== DATA SECTION
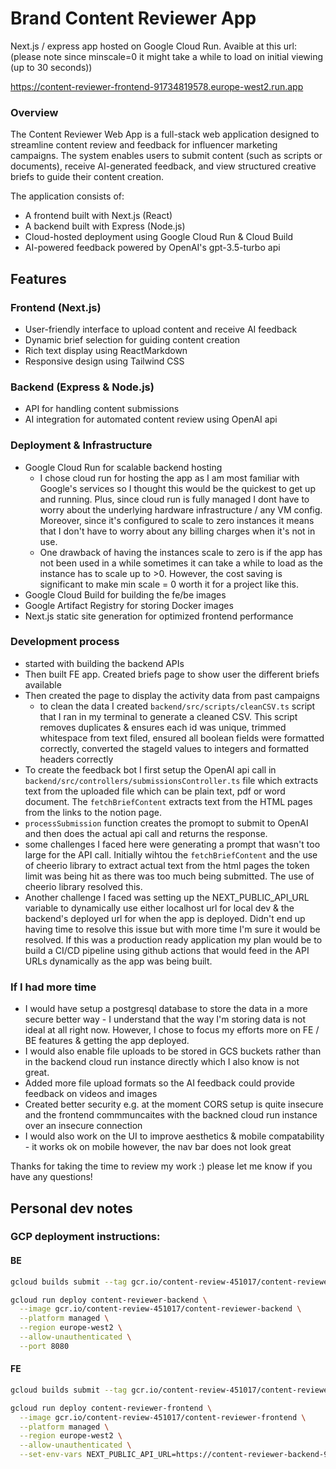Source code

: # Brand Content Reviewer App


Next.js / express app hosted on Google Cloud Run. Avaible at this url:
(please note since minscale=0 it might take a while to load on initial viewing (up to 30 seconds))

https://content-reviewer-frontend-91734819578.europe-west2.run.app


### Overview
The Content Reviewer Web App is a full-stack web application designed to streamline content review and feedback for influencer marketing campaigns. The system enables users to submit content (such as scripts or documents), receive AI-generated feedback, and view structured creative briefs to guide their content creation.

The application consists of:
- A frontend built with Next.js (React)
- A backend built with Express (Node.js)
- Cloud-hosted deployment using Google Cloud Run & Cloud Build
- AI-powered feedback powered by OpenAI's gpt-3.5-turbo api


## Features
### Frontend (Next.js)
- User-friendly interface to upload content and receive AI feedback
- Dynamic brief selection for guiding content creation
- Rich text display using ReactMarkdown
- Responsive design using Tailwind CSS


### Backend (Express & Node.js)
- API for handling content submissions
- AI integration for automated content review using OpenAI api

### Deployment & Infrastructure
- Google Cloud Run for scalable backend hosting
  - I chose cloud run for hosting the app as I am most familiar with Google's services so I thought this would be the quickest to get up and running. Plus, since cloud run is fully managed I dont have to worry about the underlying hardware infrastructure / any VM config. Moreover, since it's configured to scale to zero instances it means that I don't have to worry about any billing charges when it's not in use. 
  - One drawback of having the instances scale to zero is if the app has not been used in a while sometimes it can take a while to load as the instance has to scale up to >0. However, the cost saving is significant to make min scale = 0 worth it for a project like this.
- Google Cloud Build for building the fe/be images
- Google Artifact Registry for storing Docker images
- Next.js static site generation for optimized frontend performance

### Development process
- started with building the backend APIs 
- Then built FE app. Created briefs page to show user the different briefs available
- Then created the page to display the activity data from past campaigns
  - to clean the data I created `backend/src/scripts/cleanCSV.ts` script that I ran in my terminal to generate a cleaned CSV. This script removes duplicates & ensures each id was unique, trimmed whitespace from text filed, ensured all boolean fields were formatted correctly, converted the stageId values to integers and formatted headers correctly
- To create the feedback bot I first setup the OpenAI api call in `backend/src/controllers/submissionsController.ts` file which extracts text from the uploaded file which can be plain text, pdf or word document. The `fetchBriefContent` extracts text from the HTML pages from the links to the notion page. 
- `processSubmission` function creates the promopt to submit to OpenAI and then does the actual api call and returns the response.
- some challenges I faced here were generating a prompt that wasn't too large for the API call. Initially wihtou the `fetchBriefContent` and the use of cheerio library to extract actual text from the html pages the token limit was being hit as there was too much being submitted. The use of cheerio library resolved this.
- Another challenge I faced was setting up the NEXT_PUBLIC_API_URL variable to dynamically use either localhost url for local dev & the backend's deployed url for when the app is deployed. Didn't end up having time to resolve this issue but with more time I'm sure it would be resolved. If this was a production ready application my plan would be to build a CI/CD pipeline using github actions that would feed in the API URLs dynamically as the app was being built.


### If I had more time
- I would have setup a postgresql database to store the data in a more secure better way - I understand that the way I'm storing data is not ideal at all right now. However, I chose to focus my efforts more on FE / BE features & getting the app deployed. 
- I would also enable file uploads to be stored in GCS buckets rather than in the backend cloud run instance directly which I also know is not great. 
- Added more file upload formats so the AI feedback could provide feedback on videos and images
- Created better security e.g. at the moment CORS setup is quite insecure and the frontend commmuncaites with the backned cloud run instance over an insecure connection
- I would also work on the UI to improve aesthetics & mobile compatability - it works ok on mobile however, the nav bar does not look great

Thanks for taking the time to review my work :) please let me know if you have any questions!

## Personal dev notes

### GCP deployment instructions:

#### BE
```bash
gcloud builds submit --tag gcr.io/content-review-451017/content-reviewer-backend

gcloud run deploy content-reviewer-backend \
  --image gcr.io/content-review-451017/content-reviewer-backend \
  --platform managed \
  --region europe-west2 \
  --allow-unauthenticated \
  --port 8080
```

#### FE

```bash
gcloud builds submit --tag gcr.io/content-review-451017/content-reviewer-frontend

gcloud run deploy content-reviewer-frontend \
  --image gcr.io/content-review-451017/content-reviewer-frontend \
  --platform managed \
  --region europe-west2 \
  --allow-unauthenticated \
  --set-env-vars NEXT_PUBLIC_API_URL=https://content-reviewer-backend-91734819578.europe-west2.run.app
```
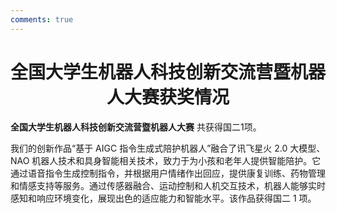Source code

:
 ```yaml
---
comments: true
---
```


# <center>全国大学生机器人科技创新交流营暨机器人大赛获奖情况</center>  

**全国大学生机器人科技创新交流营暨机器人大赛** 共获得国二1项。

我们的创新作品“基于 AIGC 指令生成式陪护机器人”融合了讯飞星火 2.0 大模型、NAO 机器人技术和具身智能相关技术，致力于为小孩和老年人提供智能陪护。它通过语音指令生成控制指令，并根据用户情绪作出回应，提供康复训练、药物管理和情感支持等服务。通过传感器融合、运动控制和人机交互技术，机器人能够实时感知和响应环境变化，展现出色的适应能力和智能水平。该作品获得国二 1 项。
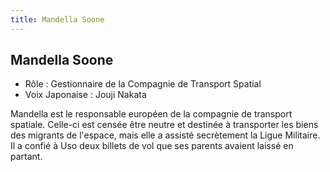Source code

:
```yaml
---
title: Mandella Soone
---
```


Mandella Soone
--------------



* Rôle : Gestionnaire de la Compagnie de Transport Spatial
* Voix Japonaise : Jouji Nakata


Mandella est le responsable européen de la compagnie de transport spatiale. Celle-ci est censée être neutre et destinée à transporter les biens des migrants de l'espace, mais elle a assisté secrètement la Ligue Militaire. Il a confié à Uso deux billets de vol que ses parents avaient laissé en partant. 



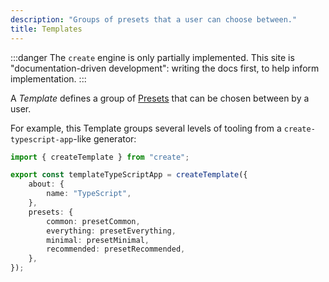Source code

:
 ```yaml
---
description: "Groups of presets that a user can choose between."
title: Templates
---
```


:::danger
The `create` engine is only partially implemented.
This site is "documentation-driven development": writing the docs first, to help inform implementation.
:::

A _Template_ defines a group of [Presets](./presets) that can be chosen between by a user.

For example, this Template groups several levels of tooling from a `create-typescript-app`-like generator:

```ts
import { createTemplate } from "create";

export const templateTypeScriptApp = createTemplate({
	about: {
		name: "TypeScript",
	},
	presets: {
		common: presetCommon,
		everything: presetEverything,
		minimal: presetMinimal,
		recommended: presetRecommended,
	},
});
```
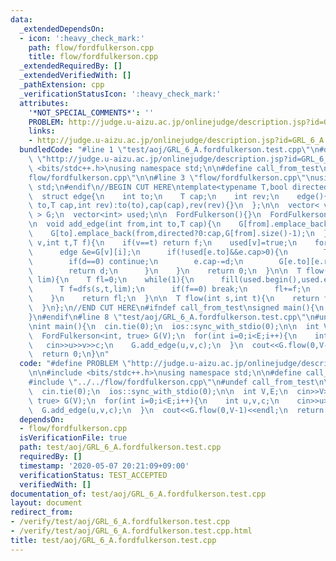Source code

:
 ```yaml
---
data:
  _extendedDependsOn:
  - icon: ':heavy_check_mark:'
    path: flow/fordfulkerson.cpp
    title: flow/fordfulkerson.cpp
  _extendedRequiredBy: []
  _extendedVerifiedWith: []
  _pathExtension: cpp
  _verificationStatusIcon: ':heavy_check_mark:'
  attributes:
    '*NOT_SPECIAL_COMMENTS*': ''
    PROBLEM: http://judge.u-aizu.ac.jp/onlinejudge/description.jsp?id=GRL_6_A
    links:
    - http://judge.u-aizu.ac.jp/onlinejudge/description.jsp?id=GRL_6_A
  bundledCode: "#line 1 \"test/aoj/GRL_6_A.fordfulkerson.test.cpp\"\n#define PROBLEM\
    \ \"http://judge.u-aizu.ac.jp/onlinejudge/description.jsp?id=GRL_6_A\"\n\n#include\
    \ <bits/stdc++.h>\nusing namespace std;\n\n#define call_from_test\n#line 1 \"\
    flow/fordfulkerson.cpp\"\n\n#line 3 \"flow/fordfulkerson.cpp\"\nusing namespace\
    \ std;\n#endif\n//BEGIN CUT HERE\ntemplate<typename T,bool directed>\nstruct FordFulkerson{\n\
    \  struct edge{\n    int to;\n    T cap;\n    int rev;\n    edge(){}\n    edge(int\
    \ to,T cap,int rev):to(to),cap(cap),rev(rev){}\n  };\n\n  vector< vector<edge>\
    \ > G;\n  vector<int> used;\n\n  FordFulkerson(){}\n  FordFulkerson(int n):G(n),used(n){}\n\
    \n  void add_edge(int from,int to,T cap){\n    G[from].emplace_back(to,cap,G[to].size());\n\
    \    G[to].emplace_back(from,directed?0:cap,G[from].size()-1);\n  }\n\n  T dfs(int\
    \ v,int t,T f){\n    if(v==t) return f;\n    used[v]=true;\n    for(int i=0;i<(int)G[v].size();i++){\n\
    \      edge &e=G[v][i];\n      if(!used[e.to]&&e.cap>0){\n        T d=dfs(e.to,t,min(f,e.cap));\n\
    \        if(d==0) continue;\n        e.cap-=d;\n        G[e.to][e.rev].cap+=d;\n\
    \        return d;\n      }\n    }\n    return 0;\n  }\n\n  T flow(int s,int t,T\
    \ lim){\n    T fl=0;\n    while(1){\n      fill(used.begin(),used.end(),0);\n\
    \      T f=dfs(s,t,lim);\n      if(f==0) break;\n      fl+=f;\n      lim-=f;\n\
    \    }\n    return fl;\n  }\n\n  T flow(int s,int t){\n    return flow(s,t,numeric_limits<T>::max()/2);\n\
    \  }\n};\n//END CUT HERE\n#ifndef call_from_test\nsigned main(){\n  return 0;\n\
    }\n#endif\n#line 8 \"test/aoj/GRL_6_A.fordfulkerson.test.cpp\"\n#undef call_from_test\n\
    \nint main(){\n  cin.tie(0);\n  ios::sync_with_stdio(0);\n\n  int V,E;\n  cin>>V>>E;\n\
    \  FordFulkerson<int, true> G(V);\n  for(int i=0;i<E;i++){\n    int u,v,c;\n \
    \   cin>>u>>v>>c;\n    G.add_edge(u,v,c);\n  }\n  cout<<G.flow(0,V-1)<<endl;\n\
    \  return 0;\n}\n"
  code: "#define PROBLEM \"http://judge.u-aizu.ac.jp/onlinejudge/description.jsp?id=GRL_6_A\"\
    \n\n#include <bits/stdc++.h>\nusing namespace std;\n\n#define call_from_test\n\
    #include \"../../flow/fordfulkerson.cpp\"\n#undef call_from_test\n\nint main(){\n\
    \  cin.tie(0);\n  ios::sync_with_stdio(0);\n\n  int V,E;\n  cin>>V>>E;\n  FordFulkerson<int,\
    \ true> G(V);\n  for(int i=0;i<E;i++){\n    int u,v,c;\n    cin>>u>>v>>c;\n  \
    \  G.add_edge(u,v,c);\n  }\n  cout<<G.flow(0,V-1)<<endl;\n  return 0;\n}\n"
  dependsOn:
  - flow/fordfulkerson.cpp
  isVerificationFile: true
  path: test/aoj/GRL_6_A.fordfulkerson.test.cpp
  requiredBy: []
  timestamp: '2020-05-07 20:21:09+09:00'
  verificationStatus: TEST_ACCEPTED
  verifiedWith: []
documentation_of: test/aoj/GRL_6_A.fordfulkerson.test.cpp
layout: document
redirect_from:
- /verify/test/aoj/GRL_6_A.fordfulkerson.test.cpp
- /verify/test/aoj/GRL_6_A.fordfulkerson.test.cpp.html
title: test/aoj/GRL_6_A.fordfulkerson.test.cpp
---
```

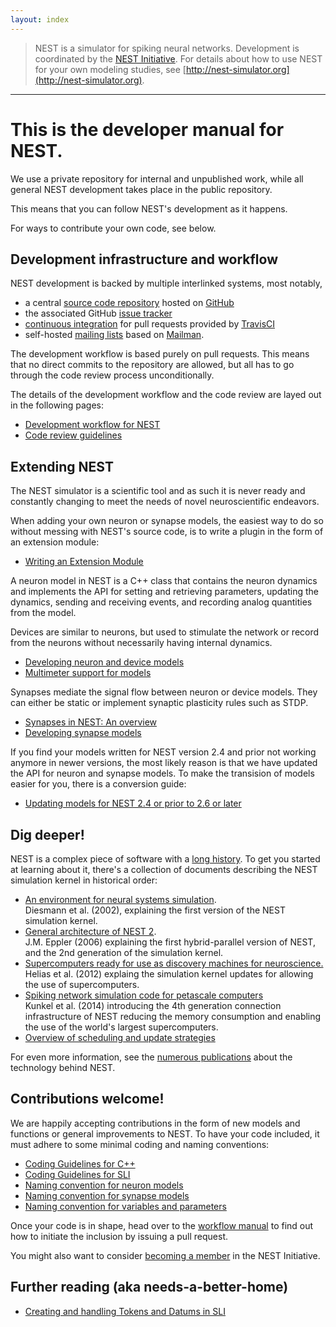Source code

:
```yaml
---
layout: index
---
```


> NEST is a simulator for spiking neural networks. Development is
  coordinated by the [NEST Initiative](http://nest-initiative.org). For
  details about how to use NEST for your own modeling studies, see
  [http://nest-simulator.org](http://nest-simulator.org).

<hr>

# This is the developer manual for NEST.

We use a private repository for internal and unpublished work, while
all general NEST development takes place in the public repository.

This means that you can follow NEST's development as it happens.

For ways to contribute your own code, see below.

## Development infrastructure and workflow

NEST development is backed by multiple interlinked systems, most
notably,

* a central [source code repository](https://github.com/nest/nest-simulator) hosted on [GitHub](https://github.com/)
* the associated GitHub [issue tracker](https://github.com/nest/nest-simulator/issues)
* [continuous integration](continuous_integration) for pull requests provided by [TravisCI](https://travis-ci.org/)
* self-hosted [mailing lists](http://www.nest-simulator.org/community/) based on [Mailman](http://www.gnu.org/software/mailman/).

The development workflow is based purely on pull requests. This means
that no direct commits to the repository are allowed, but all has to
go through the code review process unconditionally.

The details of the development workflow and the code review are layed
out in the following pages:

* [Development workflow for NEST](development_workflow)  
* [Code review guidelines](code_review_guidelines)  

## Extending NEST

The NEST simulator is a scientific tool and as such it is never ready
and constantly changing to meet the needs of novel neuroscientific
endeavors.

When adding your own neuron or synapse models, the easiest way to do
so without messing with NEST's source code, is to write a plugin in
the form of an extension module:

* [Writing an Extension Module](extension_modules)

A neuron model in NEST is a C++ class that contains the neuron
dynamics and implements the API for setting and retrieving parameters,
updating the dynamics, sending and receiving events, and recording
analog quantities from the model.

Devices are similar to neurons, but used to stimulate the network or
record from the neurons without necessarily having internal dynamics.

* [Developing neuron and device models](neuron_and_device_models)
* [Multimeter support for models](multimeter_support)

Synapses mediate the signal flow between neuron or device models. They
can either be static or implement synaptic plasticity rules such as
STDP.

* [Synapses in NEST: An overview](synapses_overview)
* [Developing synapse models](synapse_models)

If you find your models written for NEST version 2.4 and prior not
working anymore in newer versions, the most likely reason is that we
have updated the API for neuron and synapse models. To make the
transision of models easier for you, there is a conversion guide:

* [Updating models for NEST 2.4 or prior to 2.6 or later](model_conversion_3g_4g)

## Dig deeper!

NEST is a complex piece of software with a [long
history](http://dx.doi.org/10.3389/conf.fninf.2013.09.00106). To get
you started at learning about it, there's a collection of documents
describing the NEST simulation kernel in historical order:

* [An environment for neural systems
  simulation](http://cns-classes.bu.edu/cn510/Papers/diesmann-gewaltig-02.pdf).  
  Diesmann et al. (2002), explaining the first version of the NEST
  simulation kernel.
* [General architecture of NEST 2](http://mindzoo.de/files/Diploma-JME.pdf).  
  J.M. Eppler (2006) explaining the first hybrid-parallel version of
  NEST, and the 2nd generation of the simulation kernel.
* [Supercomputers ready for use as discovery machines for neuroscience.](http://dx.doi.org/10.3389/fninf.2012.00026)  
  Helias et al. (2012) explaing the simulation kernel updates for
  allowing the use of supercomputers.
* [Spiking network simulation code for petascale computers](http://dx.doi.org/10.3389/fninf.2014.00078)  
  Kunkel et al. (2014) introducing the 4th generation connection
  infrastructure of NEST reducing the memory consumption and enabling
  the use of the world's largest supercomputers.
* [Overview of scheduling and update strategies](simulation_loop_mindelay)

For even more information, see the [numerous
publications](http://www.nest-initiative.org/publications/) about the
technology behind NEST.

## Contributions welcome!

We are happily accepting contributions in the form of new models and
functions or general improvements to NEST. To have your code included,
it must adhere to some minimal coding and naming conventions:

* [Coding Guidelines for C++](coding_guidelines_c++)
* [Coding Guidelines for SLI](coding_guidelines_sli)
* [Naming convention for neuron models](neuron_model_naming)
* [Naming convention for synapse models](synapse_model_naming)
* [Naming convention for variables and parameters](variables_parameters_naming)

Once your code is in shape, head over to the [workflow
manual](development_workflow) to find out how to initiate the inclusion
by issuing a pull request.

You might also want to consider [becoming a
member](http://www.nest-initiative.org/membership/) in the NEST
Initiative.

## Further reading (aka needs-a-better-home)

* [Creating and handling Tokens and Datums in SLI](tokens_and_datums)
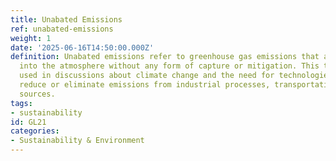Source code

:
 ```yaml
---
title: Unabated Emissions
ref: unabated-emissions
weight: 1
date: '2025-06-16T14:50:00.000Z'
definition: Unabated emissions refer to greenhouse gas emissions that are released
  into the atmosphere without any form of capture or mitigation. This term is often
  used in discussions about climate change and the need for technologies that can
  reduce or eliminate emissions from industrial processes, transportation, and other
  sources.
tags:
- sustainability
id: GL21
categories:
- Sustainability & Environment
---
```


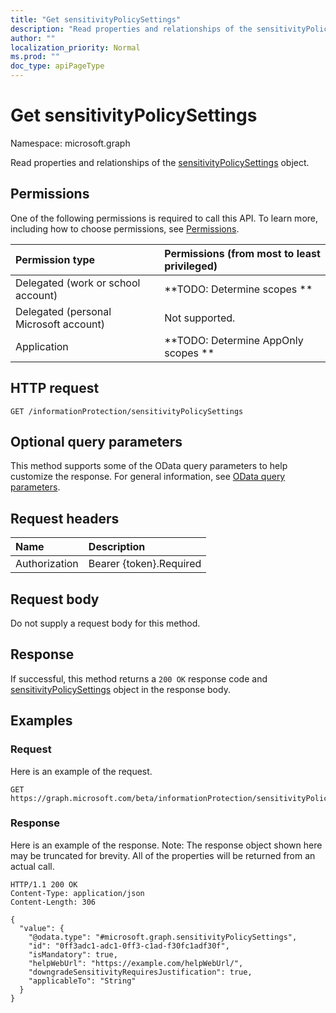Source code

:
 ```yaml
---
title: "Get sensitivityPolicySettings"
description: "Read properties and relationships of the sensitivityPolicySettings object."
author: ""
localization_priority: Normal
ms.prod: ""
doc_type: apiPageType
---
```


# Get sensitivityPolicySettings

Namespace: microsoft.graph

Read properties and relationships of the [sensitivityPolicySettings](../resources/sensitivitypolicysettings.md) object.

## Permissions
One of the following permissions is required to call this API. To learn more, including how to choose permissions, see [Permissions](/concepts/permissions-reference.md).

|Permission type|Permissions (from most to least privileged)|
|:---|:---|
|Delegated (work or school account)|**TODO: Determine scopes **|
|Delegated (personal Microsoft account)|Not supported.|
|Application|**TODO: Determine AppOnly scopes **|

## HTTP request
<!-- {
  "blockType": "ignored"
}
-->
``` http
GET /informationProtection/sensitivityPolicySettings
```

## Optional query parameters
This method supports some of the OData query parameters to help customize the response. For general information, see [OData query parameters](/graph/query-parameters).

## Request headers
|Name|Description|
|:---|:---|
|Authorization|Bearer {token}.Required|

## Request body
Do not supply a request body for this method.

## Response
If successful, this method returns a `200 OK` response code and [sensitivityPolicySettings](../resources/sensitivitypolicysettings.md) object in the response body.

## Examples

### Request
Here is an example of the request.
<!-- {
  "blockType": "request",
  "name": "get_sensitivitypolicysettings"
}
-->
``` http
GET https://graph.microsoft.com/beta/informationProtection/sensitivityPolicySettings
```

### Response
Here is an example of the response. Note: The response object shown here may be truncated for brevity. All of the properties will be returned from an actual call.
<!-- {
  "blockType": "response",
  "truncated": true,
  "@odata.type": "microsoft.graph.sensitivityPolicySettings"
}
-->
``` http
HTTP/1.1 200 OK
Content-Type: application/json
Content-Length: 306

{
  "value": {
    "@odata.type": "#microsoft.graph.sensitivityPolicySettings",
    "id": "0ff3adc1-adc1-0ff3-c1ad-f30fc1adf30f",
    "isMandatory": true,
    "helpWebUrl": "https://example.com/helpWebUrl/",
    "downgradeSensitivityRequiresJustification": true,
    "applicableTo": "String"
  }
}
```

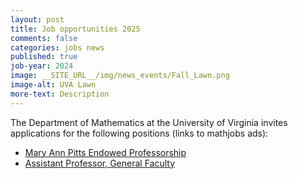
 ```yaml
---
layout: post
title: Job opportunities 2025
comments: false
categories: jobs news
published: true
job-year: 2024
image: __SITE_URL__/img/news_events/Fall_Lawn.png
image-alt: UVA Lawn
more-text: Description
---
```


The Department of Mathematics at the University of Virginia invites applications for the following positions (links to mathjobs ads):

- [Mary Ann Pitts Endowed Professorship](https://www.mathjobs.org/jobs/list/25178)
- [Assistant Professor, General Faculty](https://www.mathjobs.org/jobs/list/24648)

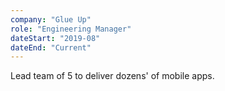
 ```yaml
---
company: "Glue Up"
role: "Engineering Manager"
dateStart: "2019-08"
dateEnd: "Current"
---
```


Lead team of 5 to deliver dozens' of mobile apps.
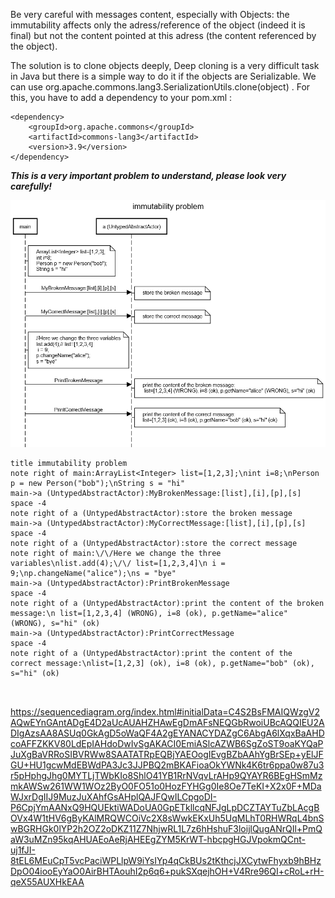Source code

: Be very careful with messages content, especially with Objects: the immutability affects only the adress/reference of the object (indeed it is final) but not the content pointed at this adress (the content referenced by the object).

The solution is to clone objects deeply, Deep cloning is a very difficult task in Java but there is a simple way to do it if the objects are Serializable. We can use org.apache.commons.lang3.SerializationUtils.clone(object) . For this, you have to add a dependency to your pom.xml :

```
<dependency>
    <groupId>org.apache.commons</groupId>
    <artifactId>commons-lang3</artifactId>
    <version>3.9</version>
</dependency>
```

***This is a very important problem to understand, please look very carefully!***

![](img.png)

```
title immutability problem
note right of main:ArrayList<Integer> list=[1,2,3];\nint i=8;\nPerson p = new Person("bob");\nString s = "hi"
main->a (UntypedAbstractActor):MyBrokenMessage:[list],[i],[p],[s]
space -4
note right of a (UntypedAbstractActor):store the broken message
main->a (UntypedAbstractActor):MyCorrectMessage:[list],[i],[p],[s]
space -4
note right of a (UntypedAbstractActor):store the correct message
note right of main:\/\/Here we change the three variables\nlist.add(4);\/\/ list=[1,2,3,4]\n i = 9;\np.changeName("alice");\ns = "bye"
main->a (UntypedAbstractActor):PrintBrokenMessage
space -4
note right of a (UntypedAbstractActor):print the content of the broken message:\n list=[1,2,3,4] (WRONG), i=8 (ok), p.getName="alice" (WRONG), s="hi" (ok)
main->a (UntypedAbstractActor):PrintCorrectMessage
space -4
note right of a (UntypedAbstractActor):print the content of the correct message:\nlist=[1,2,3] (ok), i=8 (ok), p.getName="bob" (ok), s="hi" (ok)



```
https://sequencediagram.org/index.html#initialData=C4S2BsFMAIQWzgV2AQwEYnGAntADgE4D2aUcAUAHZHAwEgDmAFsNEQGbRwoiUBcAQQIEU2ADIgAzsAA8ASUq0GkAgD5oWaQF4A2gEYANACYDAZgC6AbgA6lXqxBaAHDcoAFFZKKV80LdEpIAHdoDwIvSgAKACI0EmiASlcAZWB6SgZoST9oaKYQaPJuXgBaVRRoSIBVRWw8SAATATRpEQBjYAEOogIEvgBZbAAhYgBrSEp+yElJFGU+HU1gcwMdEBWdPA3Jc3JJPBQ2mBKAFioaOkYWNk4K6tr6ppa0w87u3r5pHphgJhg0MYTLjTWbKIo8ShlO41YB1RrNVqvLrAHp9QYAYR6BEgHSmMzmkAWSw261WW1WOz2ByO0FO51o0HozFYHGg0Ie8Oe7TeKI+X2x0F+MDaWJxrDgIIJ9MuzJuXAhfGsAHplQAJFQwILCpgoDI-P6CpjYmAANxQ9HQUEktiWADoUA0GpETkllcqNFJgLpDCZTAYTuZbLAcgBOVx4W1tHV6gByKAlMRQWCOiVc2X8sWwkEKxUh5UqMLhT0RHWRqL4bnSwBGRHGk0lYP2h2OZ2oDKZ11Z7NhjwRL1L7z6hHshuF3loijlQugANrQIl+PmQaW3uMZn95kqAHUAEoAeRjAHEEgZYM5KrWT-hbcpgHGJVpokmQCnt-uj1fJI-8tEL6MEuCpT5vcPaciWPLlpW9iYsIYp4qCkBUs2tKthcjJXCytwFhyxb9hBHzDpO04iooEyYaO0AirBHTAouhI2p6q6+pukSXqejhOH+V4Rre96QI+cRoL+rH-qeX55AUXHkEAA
====
Please output the listing above exactly from its first line through the line with "### Overview", both included, and nothing beyond that line. Omit pictures.

> _ANSWER SPACE_:
Source code

: # Brand Content Reviewer App


Next.js / express app hosted on Google Cloud Run. Avaible at this url:
(please note since minscale=0 it might take a while to load on initial viewing (up to 30 seconds))

https://content-reviewer-frontend-91734819578.europe-west2.run.app


### Overview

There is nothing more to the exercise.